A proposed New York law would set forth a stunning precedent for gun owners if passed. Senate Bill 9191 would require that anyone getting a state handgun license to have “his or her social media accounts and search engine history reviewed.”
“We hear about these instances where there’s a mass shooting,” said assemblywoman-elect Jamie Romeo, “but there were all these red flags. People should’ve seen this activity or somebody should have … is there a way that we could’ve seen this before tragedy struck?”
State Sen. Kevin Parker of Brooklyn introduced the bill. If signed into law the bill would allow law enforcement to audit applicants’ search engine history as far back as one year and their social media accounts back three years.
People applying for or renewing their handgun licenses would have their histories searched for “commonly known profane slurs or biased language used to describe the race, color, national origin, ancestry, gender, religion, religious practice, age, disability or sexual orientation of a person.”
The police would also scan applicants’ social media and search histories for language mentioning violence or terrorism.

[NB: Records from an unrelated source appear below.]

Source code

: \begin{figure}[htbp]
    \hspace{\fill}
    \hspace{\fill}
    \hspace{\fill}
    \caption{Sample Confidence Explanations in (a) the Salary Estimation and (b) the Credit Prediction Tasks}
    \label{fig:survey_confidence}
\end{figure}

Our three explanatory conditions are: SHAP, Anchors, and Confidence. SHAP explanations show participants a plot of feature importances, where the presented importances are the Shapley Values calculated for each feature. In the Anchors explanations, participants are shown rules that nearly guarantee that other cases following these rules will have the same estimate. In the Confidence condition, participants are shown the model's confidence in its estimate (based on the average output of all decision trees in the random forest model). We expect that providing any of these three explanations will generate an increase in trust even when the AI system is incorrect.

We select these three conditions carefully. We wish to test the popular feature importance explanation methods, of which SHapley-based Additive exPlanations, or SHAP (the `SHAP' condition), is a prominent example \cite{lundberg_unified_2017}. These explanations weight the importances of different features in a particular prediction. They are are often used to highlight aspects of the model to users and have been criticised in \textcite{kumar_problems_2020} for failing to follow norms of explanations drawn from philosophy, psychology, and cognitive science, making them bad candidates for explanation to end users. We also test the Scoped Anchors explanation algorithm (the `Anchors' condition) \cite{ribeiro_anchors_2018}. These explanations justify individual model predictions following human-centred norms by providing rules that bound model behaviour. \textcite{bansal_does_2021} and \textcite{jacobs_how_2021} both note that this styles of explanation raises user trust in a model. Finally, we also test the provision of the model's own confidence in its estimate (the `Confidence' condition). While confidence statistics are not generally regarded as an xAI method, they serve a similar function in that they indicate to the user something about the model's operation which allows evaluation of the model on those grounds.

Today, @SenatorParker and I are announcing legislation to authorize the @NYSPolice and authorities like the @NYPD to conduct social media and internet search history reviews as part of the background check process for purchasing a gun. Our primary goal must be to #endgunviolence. pic.twitter.com/0IvlhHVRbJ
— Eric Adams (@BPEricAdams) November 2, 2018
“Today, @SenatorParker and I are announcing legislation to authorize the @NYSPolice and authorities like the @NYPD to conduct social media and internet search history reviews as part of the background check process for purchasing a gun,” said local borough president Eric Adams on Twitter. “Our primary goal must be to #endgunviolence.”
“#Hatespeech that incites violence, or indicates the intent to commit violence, is not part of our constitutional tradition,” Adams continued. “As much as we want to eliminate hate speech entirely from our society, our primary goal must always be to end #gunviolence.”
“The Bill of Rights is totally under assault with this particular bill,” said New York Shooters Committee on Political Education, or SCOPE President Tim Andrews. “It’s an invasion of privacy. Some would see it as a Fourth Amendment violation and a violation of the First Amendment, freedom of speech.”
“What might seem offensive to you might not to me, and vice versa,” said Andrews. “And, unfortunately, even bigoted, tasteless speech is protected under the Bill of Rights. Your right to bear arms under the Second Amendment shouldn’t be subject to potentially limiting your First Amendment rights.”
The bill isn’t attached to any other initiatives and it is, most likely, just to continue the push for increased gun control in states with strict restrictions on the Second Amendment already in place. Legislators are using their letterhead to toss around ideas for new kinds of gun control even if it infringes on other amendments in the process.